TASK GOAL
A single number is wanted: how many lines of the data below include the string "jailbreak"?

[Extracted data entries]
**********

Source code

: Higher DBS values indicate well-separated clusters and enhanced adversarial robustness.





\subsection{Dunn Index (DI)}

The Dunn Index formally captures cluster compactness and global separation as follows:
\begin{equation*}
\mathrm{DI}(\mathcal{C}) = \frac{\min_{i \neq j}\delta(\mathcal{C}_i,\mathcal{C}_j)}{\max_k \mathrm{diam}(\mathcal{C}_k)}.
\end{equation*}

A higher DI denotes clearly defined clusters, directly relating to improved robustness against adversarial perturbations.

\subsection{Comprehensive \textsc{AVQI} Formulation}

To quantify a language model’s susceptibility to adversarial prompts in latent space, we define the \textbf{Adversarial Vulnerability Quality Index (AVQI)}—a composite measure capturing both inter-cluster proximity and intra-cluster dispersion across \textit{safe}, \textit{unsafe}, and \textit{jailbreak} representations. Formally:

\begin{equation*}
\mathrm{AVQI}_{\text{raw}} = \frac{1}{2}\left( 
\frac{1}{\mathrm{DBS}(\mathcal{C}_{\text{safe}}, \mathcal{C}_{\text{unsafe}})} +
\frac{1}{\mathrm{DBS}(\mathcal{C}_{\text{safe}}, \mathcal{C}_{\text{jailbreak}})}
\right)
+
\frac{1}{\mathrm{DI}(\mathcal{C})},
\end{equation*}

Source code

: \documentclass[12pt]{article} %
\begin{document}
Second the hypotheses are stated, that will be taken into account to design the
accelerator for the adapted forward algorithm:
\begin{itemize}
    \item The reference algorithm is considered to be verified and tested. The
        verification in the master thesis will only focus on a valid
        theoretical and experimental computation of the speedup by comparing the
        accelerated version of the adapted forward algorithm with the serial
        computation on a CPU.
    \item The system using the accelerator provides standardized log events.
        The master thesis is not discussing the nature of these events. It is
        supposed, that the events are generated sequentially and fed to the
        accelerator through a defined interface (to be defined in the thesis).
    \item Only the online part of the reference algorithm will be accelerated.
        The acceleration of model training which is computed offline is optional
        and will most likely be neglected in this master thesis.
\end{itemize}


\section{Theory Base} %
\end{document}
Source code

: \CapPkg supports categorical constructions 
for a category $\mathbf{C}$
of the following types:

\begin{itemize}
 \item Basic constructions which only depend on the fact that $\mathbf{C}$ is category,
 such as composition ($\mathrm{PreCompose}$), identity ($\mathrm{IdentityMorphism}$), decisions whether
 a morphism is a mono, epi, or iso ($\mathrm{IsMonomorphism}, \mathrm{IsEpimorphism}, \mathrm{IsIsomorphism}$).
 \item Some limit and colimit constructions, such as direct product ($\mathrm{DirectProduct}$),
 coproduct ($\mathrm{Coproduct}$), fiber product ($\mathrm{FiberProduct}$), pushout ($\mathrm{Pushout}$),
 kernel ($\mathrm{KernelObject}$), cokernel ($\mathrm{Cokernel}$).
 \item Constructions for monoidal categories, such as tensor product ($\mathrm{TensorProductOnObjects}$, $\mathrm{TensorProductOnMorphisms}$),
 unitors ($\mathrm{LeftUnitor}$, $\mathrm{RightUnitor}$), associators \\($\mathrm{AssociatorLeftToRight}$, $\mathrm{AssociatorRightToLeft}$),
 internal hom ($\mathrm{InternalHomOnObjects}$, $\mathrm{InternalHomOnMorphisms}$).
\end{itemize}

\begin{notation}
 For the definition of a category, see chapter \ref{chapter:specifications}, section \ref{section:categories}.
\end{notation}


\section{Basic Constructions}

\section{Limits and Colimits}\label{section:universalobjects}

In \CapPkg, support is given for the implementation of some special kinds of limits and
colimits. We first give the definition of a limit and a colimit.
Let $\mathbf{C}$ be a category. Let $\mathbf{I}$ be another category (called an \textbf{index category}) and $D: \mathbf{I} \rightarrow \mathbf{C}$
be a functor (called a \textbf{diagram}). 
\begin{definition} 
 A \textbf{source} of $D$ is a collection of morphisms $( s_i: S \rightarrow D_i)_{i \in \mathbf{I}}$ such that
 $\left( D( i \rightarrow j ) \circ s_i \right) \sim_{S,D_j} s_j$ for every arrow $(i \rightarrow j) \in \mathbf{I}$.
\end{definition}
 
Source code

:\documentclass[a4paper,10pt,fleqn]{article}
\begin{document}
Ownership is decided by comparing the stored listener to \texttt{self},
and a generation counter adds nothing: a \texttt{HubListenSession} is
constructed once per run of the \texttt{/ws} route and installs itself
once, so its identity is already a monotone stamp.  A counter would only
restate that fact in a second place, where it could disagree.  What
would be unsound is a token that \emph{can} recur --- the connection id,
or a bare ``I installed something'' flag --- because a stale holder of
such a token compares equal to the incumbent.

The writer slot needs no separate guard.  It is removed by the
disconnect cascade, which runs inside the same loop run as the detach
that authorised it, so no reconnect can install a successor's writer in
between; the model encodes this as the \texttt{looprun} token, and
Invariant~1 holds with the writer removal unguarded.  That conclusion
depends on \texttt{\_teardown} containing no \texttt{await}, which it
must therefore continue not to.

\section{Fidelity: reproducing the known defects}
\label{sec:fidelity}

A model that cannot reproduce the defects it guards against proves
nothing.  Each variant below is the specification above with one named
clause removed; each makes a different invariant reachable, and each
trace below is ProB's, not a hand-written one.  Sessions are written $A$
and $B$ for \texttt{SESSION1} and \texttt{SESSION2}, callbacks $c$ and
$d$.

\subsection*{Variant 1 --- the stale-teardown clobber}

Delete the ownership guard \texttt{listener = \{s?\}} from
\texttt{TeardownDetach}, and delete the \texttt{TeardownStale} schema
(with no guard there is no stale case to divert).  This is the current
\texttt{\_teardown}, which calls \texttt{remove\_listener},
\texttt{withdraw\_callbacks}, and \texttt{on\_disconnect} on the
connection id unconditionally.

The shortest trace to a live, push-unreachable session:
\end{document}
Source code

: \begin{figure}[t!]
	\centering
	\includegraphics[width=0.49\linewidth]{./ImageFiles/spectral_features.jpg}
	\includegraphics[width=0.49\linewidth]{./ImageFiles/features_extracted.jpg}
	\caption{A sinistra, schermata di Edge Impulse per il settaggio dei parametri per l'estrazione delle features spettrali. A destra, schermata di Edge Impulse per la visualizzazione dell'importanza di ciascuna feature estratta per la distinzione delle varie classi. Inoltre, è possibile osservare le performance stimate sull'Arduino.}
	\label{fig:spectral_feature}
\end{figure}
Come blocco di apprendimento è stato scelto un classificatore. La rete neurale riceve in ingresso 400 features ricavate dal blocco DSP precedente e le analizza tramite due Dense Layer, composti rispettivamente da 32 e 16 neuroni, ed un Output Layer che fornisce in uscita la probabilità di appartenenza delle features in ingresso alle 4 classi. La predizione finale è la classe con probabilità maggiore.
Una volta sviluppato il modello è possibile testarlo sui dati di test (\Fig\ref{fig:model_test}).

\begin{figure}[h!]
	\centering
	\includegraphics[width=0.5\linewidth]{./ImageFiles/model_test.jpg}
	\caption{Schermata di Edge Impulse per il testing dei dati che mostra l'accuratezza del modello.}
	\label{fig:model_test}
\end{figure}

**********

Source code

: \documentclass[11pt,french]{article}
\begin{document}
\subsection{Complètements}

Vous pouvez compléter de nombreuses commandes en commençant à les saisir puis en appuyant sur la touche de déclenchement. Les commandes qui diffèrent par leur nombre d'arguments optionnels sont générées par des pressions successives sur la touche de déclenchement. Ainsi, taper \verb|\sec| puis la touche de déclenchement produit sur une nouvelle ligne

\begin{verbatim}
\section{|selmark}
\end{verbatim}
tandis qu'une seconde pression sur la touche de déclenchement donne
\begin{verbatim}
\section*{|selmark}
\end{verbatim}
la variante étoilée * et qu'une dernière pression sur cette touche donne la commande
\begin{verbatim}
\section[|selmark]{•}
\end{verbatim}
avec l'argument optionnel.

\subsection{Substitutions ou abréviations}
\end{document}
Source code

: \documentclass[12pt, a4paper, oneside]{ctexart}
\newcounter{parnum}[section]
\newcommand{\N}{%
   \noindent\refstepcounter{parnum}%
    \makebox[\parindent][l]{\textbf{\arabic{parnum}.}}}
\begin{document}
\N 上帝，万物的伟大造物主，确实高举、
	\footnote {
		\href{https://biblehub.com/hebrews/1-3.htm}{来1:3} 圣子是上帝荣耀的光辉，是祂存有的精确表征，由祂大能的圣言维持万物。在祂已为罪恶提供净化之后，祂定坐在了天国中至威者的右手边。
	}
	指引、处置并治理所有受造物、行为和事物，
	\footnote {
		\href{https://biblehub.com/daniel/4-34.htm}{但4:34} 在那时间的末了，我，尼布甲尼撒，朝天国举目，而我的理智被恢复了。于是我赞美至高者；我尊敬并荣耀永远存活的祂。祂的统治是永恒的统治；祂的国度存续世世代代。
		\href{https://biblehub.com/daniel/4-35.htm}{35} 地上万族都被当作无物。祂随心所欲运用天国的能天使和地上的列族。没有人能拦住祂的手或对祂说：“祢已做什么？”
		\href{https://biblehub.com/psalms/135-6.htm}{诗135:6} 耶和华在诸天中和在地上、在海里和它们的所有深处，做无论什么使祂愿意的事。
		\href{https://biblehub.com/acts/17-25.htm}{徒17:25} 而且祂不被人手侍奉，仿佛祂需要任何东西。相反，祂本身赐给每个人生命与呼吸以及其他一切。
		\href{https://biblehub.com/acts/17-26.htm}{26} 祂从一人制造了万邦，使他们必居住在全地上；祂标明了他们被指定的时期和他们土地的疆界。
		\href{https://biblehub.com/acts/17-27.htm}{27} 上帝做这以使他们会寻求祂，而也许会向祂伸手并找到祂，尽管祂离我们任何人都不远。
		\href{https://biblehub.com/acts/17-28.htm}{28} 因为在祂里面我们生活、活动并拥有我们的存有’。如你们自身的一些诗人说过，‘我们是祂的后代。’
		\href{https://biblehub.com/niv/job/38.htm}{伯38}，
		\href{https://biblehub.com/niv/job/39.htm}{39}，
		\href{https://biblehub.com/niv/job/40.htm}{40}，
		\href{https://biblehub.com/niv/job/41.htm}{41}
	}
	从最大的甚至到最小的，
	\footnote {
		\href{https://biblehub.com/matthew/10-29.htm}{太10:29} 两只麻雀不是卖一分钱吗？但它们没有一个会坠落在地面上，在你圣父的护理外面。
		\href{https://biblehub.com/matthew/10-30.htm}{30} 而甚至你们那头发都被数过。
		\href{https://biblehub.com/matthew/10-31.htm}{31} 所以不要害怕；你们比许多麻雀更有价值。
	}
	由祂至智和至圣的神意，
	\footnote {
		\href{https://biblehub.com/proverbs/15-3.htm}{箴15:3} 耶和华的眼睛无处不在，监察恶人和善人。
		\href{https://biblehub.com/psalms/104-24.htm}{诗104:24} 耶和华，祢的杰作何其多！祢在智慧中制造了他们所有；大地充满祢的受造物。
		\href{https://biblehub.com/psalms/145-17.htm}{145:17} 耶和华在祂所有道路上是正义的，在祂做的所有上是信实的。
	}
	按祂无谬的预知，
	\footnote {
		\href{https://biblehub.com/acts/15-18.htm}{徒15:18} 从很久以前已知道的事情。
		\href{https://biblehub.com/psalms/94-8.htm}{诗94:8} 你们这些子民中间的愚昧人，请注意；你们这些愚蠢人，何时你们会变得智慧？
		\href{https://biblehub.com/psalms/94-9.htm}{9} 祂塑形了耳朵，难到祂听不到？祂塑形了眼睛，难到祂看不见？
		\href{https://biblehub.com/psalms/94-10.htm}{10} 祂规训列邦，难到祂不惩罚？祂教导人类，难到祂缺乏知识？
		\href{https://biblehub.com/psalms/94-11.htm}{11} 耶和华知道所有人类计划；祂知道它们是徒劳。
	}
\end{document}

**********

THE ANSWER
2